Saved entries:

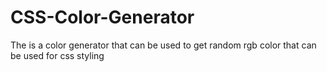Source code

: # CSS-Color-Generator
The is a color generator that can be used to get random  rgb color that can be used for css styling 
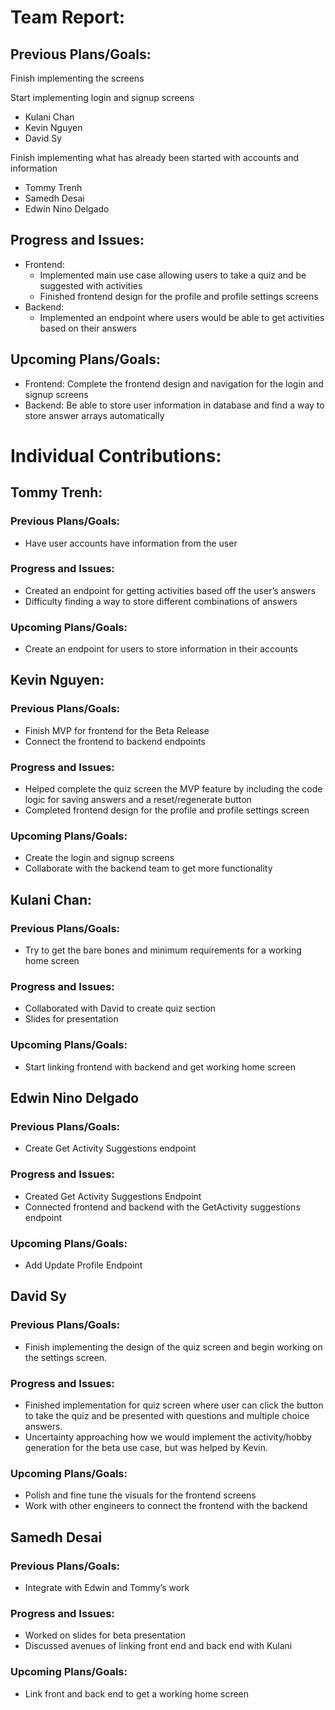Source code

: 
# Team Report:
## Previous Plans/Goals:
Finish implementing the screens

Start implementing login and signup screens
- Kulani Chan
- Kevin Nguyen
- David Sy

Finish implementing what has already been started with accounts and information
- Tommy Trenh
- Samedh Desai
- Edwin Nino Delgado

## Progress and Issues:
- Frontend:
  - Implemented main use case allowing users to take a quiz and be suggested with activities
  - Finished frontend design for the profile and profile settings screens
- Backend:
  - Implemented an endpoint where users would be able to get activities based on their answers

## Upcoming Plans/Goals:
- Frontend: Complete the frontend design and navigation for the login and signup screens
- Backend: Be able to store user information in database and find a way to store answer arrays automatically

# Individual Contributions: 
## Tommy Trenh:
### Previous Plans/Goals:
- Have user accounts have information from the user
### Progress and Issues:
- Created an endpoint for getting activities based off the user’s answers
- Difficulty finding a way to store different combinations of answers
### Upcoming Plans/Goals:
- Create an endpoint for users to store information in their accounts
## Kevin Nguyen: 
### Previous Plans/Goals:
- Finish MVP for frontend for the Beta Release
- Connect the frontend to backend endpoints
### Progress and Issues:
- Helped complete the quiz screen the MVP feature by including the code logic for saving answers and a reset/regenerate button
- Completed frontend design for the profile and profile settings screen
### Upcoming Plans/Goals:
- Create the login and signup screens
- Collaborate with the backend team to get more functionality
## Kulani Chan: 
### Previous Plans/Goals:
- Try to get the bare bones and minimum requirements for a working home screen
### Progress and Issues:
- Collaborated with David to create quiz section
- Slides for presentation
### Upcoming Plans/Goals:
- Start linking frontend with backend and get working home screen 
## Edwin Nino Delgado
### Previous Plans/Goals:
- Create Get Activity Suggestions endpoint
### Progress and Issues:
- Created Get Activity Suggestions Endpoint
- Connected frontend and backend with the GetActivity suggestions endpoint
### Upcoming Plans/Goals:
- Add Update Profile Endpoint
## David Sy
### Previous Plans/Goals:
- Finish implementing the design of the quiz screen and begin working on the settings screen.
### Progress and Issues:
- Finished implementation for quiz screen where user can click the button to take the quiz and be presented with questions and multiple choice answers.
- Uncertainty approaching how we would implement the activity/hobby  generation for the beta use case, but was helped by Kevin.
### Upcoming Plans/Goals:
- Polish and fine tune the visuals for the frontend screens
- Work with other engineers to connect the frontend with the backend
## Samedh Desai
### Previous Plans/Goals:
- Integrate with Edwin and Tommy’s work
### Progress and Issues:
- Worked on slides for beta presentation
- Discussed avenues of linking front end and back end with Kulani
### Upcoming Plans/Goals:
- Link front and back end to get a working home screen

**What to do**
Reproduce every record above exactly, omitting the pictures.

**Response for this exercise**
Source code

: # CSS-Color-Generator
The is a color generator that can be used to get random  rgb color that can be used for css styling 
Source code

: 
# Team Report:
## Previous Plans/Goals:
Finish implementing the screens

Start implementing login and signup screens
- Kulani Chan
- Kevin Nguyen
- David Sy

Finish implementing what has already been started with accounts and information
- Tommy Trenh
- Samedh Desai
- Edwin Nino Delgado

## Progress and Issues:
- Frontend:
  - Implemented main use case allowing users to take a quiz and be suggested with activities
  - Finished frontend design for the profile and profile settings screens
- Backend:
  - Implemented an endpoint where users would be able to get activities based on their answers

## Upcoming Plans/Goals:
- Frontend: Complete the frontend design and navigation for the login and signup screens
- Backend: Be able to store user information in database and find a way to store answer arrays automatically

# Individual Contributions: 
## Tommy Trenh:
### Previous Plans/Goals:
- Have user accounts have information from the user
### Progress and Issues:
- Created an endpoint for getting activities based off the user’s answers
- Difficulty finding a way to store different combinations of answers
### Upcoming Plans/Goals:
- Create an endpoint for users to store information in their accounts
## Kevin Nguyen: 
### Previous Plans/Goals:
- Finish MVP for frontend for the Beta Release
- Connect the frontend to backend endpoints
### Progress and Issues:
- Helped complete the quiz screen the MVP feature by including the code logic for saving answers and a reset/regenerate button
- Completed frontend design for the profile and profile settings screen
### Upcoming Plans/Goals:
- Create the login and signup screens
- Collaborate with the backend team to get more functionality
## Kulani Chan: 
### Previous Plans/Goals:
- Try to get the bare bones and minimum requirements for a working home screen
### Progress and Issues:
- Collaborated with David to create quiz section
- Slides for presentation
### Upcoming Plans/Goals:
- Start linking frontend with backend and get working home screen 
## Edwin Nino Delgado
### Previous Plans/Goals:
- Create Get Activity Suggestions endpoint
### Progress and Issues:
- Created Get Activity Suggestions Endpoint
- Connected frontend and backend with the GetActivity suggestions endpoint
### Upcoming Plans/Goals:
- Add Update Profile Endpoint
## David Sy
### Previous Plans/Goals:
- Finish implementing the design of the quiz screen and begin working on the settings screen.
### Progress and Issues:
- Finished implementation for quiz screen where user can click the button to take the quiz and be presented with questions and multiple choice answers.
- Uncertainty approaching how we would implement the activity/hobby  generation for the beta use case, but was helped by Kevin.
### Upcoming Plans/Goals:
- Polish and fine tune the visuals for the frontend screens
- Work with other engineers to connect the frontend with the backend
## Samedh Desai
### Previous Plans/Goals:
- Integrate with Edwin and Tommy’s work
### Progress and Issues:
- Worked on slides for beta presentation
- Discussed avenues of linking front end and back end with Kulani
### Upcoming Plans/Goals:
- Link front and back end to get a working home screen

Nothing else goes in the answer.